Each line below with the word "burn" needs to be copied.

------ SUPPLIED MATERIAL

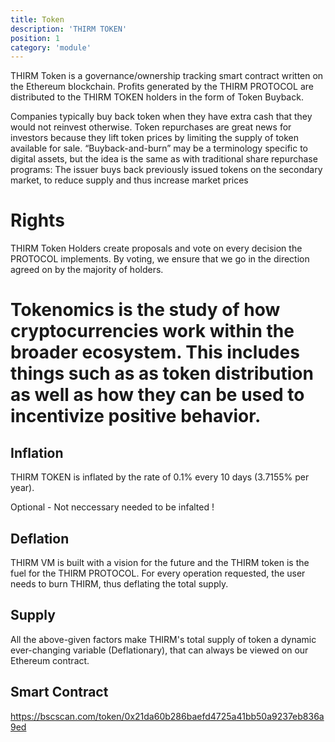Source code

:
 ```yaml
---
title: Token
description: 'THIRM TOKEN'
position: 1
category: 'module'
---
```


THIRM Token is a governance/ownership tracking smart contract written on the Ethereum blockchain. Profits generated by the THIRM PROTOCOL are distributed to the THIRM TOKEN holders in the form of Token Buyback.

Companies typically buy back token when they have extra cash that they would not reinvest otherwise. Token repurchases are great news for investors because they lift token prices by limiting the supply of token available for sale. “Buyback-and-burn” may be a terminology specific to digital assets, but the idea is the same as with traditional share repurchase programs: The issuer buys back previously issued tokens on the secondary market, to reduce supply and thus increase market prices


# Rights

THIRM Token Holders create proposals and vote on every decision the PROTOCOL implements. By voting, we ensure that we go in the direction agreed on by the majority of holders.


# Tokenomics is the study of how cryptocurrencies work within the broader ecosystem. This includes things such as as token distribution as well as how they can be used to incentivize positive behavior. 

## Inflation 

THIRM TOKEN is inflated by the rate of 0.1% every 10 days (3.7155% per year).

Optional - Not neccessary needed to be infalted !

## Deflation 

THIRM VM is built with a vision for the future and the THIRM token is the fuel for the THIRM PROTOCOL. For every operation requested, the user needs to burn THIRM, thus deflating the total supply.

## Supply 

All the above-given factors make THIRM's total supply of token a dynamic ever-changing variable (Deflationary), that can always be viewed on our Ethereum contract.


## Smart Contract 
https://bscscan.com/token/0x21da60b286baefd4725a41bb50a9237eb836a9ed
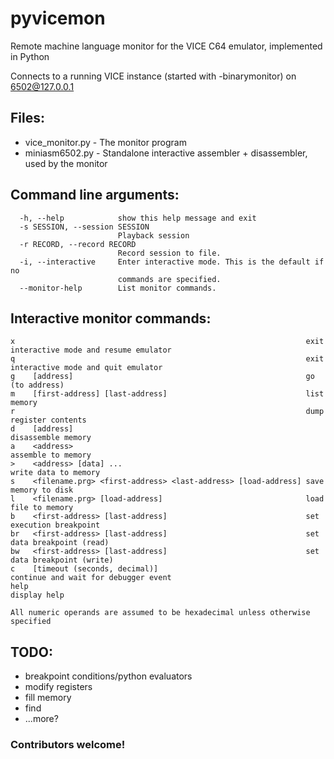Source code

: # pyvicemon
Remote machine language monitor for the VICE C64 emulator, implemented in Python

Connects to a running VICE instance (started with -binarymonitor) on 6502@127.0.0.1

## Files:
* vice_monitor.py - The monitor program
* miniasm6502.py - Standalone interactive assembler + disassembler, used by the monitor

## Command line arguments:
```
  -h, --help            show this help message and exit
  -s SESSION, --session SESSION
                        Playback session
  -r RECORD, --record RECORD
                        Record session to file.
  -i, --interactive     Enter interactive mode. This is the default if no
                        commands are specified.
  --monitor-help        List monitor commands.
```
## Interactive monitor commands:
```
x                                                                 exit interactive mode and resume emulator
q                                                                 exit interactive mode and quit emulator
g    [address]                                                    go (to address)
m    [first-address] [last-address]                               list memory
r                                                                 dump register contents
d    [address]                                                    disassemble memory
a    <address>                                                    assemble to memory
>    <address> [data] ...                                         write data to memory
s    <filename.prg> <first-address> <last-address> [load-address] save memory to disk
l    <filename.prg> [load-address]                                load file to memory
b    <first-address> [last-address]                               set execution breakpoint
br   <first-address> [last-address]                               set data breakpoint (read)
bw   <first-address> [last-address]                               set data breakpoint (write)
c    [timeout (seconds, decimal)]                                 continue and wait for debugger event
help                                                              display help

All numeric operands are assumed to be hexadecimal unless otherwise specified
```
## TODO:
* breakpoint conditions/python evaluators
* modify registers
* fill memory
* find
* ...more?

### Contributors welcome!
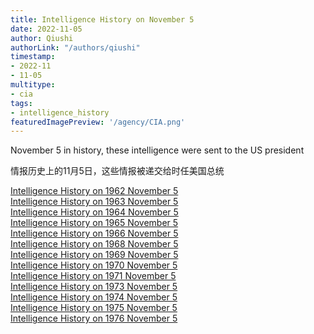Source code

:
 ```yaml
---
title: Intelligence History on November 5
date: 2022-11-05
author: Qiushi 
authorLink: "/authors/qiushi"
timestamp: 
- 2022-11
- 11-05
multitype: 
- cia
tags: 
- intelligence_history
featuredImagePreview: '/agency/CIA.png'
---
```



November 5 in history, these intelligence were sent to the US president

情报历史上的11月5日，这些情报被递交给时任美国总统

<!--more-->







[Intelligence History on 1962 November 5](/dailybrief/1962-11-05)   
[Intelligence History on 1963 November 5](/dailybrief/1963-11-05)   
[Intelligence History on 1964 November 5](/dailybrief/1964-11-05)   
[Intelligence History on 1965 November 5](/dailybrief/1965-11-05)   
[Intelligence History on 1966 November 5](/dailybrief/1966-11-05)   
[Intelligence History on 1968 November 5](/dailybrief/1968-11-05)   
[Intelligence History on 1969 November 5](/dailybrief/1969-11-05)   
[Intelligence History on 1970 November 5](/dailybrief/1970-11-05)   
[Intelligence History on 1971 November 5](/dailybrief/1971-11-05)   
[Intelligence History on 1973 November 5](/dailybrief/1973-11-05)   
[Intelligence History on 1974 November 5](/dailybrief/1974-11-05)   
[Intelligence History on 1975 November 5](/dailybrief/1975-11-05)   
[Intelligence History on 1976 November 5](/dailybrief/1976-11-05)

------------

» **RESULT OF THIS TASK**
Companies typically buy back token when they have extra cash that they would not reinvest otherwise. Token repurchases are great news for investors because they lift token prices by limiting the supply of token available for sale. “Buyback-and-burn” may be a terminology specific to digital assets, but the idea is the same as with traditional share repurchase programs: The issuer buys back previously issued tokens on the secondary market, to reduce supply and thus increase market prices
THIRM VM is built with a vision for the future and the THIRM token is the fuel for the THIRM PROTOCOL. For every operation requested, the user needs to burn THIRM, thus deflating the total supply.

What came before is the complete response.